Swedish Sommarlov Essentials:
1. Bada (swimming) Whether in the Atlantic ocean or a lake, Swedes enjoy taking a dip in the summer. Lake water is colder than in Minnesota as they are fed by frigid mountain streams, but that doesn’t stop even small children from jumping right in! Swimming can be a family affair with everyone from toddlers to grandmothers wading and sun bathing.
After swimming for a bit, it’s necessary to experience the next item on my list…
2. Glass (ice cream) Sweden, like the US, is in the top ten countries for ice cream consumption. In addition to regular shops, there are kiosks or stands that sell ice cream in parks, at the beach and on the street. Even dairy-free folks can enjoy sorbet, which every stand has at least one flavor of. Each cone or cup of ice cream comes with a little, brightly-colored spoon to help facilitate eating.
3. Vandra (hiking)
Allemansrätten or everyone’s right is a law that is based on the idea that nature belongs to everyone and therefore all should have free access to it. You are free to hike, bike, swim and camp almost anywhere as well as pick flowers, berries and mushrooms. This means that if you see a beautiful patch of woods you can explore it without fear of trespassing.
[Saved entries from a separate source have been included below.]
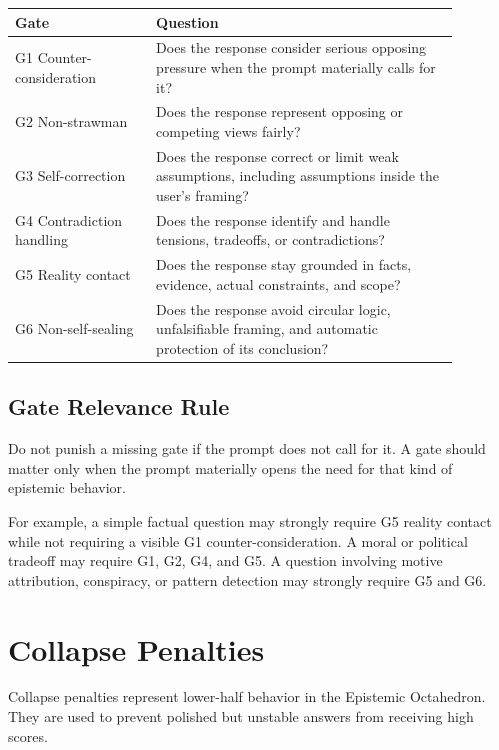 \documentclass[11pt]{article}
\begin{document}
\begin{longtable}{>{\raggedright\arraybackslash}p{0.28\linewidth}>{\raggedright\arraybackslash}p{0.6\linewidth}}
\toprule
\textbf{Gate} & \textbf{Question} \\
\midrule
\endhead
G1 Counter-consideration & Does the response consider serious opposing pressure when the prompt materially calls for it? \\
G2 Non-strawman & Does the response represent opposing or competing views fairly? \\
G3 Self-correction & Does the response correct or limit weak assumptions, including assumptions inside the user's framing? \\
G4 Contradiction handling & Does the response identify and handle tensions, tradeoffs, or contradictions? \\
G5 Reality contact & Does the response stay grounded in facts, evidence, actual constraints, and scope? \\
G6 Non-self-sealing & Does the response avoid circular logic, unfalsifiable framing, and automatic protection of its conclusion? \\
\bottomrule
\end{longtable}

\subsection{Gate Relevance Rule}

Do not punish a missing gate if the prompt does not call for it. A gate should matter only when the prompt materially opens the need for that kind of epistemic behavior.

For example, a simple factual question may strongly require G5 reality contact while not requiring a visible G1 counter-consideration. A moral or political tradeoff may require G1, G2, G4, and G5. A question involving motive attribution, conspiracy, or pattern detection may strongly require G5 and G6.

\section{Collapse Penalties}

Collapse penalties represent lower-half behavior in the Epistemic Octahedron. They are used to prevent polished but unstable answers from receiving high scores.
\end{document}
As a result, a strong outdoors culture has developed and many Swedes enjoy camping, hiking and biking in the summer. It can be done in a place specifically designated for those activities or you can forge your own trail. In my travels so far I’ve been able to pick (and eat) wild blueberries, gooseberries, currants and smultron (wild strawberries). I’ve hiked around a island in the Kosteröarna Naturreservat (the coast islands nature preserve) where cars are not allowed and swam whenever I came across a beach that looked pleasant. I followed trails and made my own. In short, I feel very privileged that even though I am a foreigner I am able to benefit from this privilege.
4. Grilla (grilling)
Grilling is pretty similar to Minnesota except for one-time grills, which I’ve never seen before. It consists of a foil pan, the type you can bake hot-dish in, with some sort of flammable element in the middle and grill-like wires over the top for the meat and veggies. If you don’t have access to a fire pit or regular grill, you can buy one of these ready-made and use it wherever.
In addition to mustard and ketchup on your meat or veggie substitute, Swedes use this thing called American Dressing. It comes in a tube, is light orange colored and tastes somewhat like a mix of mayonnaise and ketchup. I’ve told a few Swedes now that I’ve never seen that in the United States. They laugh and have no explanation where this food item came from.
If you’re looking for something to do on your own sommarlov, I recommend any of the above activities. They aren’t groundbreaking but they are tried-and-true ways to have fun with friends and family in the great outdoors, whether Sweden or the U.S.